I marittimi filippini in arrivo all'aeroporto (in foto come vedete sono 14)

Stranissima situazione. Mossi dall’indiscrezione di cui sopra, ci siamo attivati per cercare di avere notizie riguardanti i 15 marinai filippini. Tramite un’associazione dei marittimi di quel paese, siamo riusciti a contattare la società di servizi che ha fornito il personale di bordo alla Rosalia D’Amato. Con estrema gentilezza, il personale dell’agenzia, ci ha risposto che gli uomini di mare provenienti dal sequestro della nave italiana, erano arrivati in patria il 5 dicembre e che godevano, nonostante tutto, di ottima salute.
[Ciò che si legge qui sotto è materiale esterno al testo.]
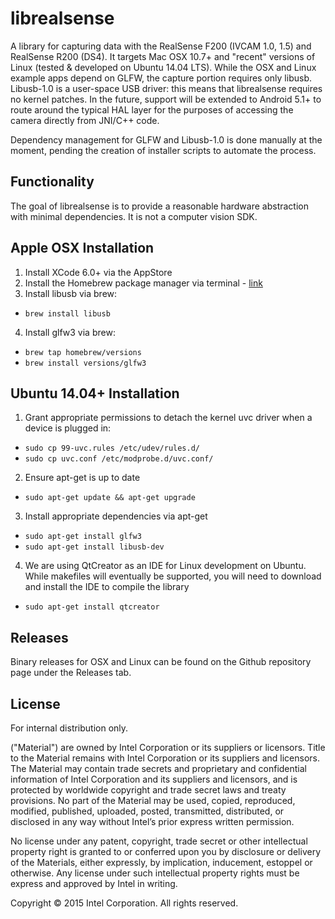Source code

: # librealsense

A library for capturing data with the RealSense F200 (IVCAM 1.0, 1.5) and RealSense R200 (DS4). It targets Mac OSX 10.7+ and "recent" versions of Linux (tested & developed on Ubuntu 14.04 LTS). While the OSX and Linux example apps depend on GLFW, the capture portion requires only libusb. Libusb-1.0 is a user-space USB driver: this means that librealsense requires no kernel patches. In the future, support will be extended to Android 5.1+ to route around the typical HAL layer for the purposes of accessing the camera directly from JNI/C++ code.

Dependency management for GLFW and Libusb-1.0 is done manually at the moment, pending the creation of installer scripts to automate the process. 

## Functionality

The goal of librealsense is to provide a reasonable hardware abstraction with minimal dependencies. It is not a computer vision SDK.

## Apple OSX Installation

1. Install XCode 6.0+ via the AppStore
2. Install the Homebrew package manager via terminal - [link](http://brew.sh/)
3. Install libusb via brew:
  * `brew install libusb`
4. Install glfw3 via brew:
  * `brew tap homebrew/versions`
  * `brew install versions/glfw3`

## Ubuntu 14.04+ Installation

1. Grant appropriate permissions to detach the kernel uvc driver when a device is plugged in:
  * `sudo cp 99-uvc.rules /etc/udev/rules.d/`
  * `sudo cp uvc.conf /etc/modprobe.d/uvc.conf/`
2. Ensure apt-get is up to date
  * `sudo apt-get update && apt-get upgrade`
3. Install appropriate dependencies via apt-get
  * `sudo apt-get install glfw3`
  * `sudo apt-get install libusb-dev`
4. We are using QtCreator as an IDE for Linux development on Ubuntu. While makefiles will eventually be supported, you will need to download and install the IDE to compile the library
  * `sudo apt-get install qtcreator`

## Releases

Binary releases for OSX and Linux can be found on the Github repository page under the Releases tab. 

## License

For internal distribution only. 

("Material") are owned by Intel Corporation or its suppliers or licensors. Title to the
Material remains with Intel Corporation or its suppliers and licensors. The Material may
contain trade secrets and proprietary and confidential information of Intel Corporation
and its suppliers and licensors, and is protected by worldwide copyright and trade secret
laws and treaty provisions. No part of the Material may be used, copied, reproduced,
modified, published, uploaded, posted, transmitted, distributed, or disclosed in any way
without Intel’s prior express written permission.

No license under any patent, copyright, trade secret or other intellectual property right
is granted to or conferred upon you by disclosure or delivery of the Materials, either
expressly, by implication, inducement, estoppel or otherwise. Any license under such
intellectual property rights must be express and approved by Intel in writing.

Copyright © 2015 Intel Corporation. All rights reserved.

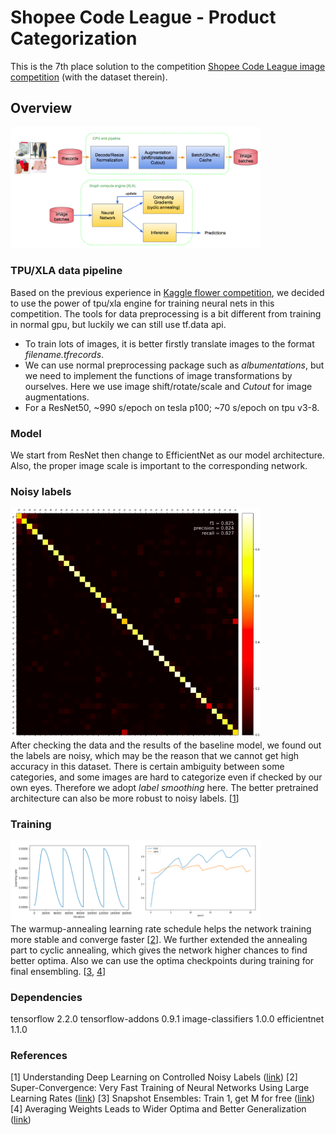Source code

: 
# Shopee Code League - Product Categorization
This is the 7th place solution to the competition [Shopee Code League image competition](https://www.kaggle.com/c/shopee-product-detection-open) (with the dataset therein).

## Overview
<img src="imgs/img1.png" alt="drawing" width="400"/>

### TPU/XLA data pipeline
Based on the previous experience in [Kaggle flower competition](https://www.kaggle.com/c/flower-classification-with-tpus/), we decided to use the power of tpu/xla engine for training neural nets in this competition. The tools for data preprocessing is a bit different from training in normal gpu, but luckily we can still use tf.data api.
* To train lots of images, it is better firstly translate images to the format _filename.tfrecords_.
* We can use normal preprocessing package such as _albumentations_, but we need to implement the functions of image transformations by ourselves. Here we use image shift/rotate/scale and _Cutout_ for image augmentations.
* For a ResNet50, ~990 s/epoch on tesla p100; ~70 s/epoch on tpu v3-8.

### Model
We start from ResNet then change to EfficientNet as our model architecture. Also, the proper image scale is important to the corresponding network.

### Noisy labels
<img src="imgs/img2.png" alt="drawing" width="400"/><br>
After checking the data and the results of the baseline model, we found out the labels are noisy, which may be the reason that we cannot get high accuracy in this dataset. There is certain ambiguity between some categories, and some images are hard to categorize even if checked by our own eyes. Therefore we adopt _label smoothing_ here. The better pretrained architecture can also be more robust to noisy labels. [[1](https://ai.googleblog.com/2020/08/understanding-deep-learning-on.html)]

### Training
<img src="imgs/img3.png" alt="drawing" width="400"/><br>
The warmup-annealing learning rate schedule helps the network training more stable and converge faster [[2](https://arxiv.org/abs/1708.07120)]. We further extended the annealing part to cyclic annealing, which gives the network higher chances to find better optima. Also we can use the optima checkpoints during training for final ensembling. [[3](https://arxiv.org/abs/1704.00109), [4](https://arxiv.org/abs/1803.05407)]

### Dependencies
tensorflow 2.2.0
tensorflow-addons 0.9.1
image-classifiers 1.0.0
efficientnet 1.1.0

### References
[1] Understanding Deep Learning on Controlled Noisy Labels ([link](https://ai.googleblog.com/2020/08/understanding-deep-learning-on.html))
[2] Super-Convergence: Very Fast Training of Neural Networks Using Large Learning Rates ([link](https://arxiv.org/abs/1708.07120))
[3] Snapshot Ensembles: Train 1, get M for free ([link](https://arxiv.org/abs/1704.00109))
[4] Averaging Weights Leads to Wider Optima and Better Generalization ([link](https://arxiv.org/abs/1803.05407))
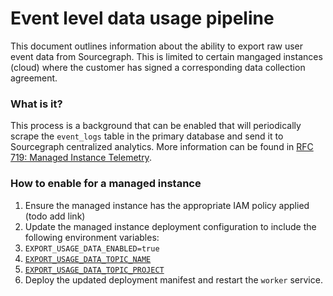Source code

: # Event level data usage pipeline

This document outlines information about the ability to export raw user event data from Sourcegraph. This is limited
to certain mangaged instances (cloud) where the customer has signed a corresponding data collection agreement.

### What is it?

This process is a background that can be enabled that will periodically scrape the `event_logs` table in the primary database
and send it to Sourcegraph centralized analytics. More information can be found in [RFC 719: Managed Instance Telemetry](https://docs.google.com/document/d/1N9aO0uTlvwXI7FzdPjIUCn_d1tRkJUfsc0urWigRf6s/edit).


### How to enable for a managed instance
1. Ensure the managed instance has the appropriate IAM policy applied (todo add link)
2. Update the managed instance deployment configuration to include the following environment variables:
3. `EXPORT_USAGE_DATA_ENABLED=true`
4. [`EXPORT_USAGE_DATA_TOPIC_NAME`](https://sourcegraph.sourcegraph.com/search?q=context:global+repo:%5Egithub%5C.com/sourcegraph/deploy-sourcegraph-managed%24+EXPORT_USAGE_DATA_TOPIC_NAME&patternType=standard)
5. [`EXPORT_USAGE_DATA_TOPIC_PROJECT`](https://sourcegraph.sourcegraph.com/search?q=context:global+repo:%5Egithub%5C.com/sourcegraph/deploy-sourcegraph-managed%24+EXPORT_USAGE_DATA_TOPIC_PROJECT&patternType=standard)
6. Deploy the updated deployment manifest and restart the `worker` service.

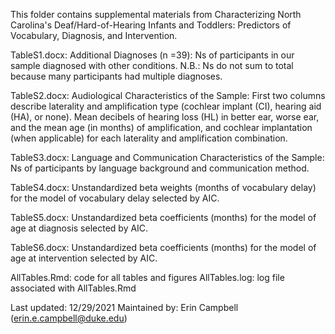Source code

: This folder contains supplemental materials from Characterizing North Carolina's Deaf/Hard-of-Hearing Infants and Toddlers: Predictors of Vocabulary, Diagnosis, and Intervention.

TableS1.docx: Additional Diagnoses (n =39): Ns of participants in our sample diagnosed with other conditions. N.B.: Ns do not sum to total because many participants had multiple diagnoses.

TableS2.docx: Audiological Characteristics of the Sample: First two columns describe laterality and amplification type (cochlear implant (CI), hearing aid (HA), or none). Mean decibels of hearing loss (HL) in better ear, worse ear, and the mean age (in months) of amplification, and cochlear implantation (when applicable) for each laterality and amplification combination.

TableS3.docx: Language and Communication Characteristics of the Sample: Ns of participants by language background and communication method.

TableS4.docx: Unstandardized beta weights (months of vocabulary delay) for the model of vocabulary delay selected by AIC.

TableS5.docx: Unstandardized beta coefficients (months) for the model of age at diagnosis selected by AIC.

TableS6.docx: Unstandardized beta coefficients (months) for the model of age at intervention selected by AIC.

AllTables.Rmd: code for all tables and figures
AllTables.log: log file associated with AllTables.Rmd

Last updated: 12/29/2021
Maintained by: Erin Campbell (erin.e.campbell@duke.edu)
La gentilezza è stata così tanta, da averci fornito perfino le foto dell’arrivo in aeroporto e dell’incontro in Hotel con il personale della società, dove i marittimi filippini son visibilmente rinfrancati, ripuliti e rivestiti al meglio.

I marittimi filippini, ripuliti e rivestiti in Hotel (sono sempre 14)

Ma c’è un piccolo, quanto spaventoso, particolare: in entrambe le foto i filippini sono 14 e non 15, come in realtà dovrebbero essere, e soprattutto da come risulta dalla lista ufficiale di imbarco e come per mesi tutti i mezzi di comunicazione hanno riportato. Ora, alla luce delle stranezze di questa vicenda e delle voci sulle condizioni di salute pessime o addirittura della morte di uno di loro, il fatto che in quella foto manchi proprio uno dei filippini, ci ha fatto tremare.

Nella mail di risposta non si menziona il numero dei marinai, ma semplicemente si asserisce che tutti sono tornati e stanno bene.

La comparazione dei volti dei filippini, tra le due foto

Che fine ha fatto il quindicesimo uomo? Crediamo sia necessario trovare le risposte alle troppe domande del passato rimaste in sospeso, alle quali ora si aggiunge l’inquietante particolare della mancanza di un uomo. Ci aspettiamo che la compagnia armatoriale faccia chiarezza. Qualcuno manca all’appello.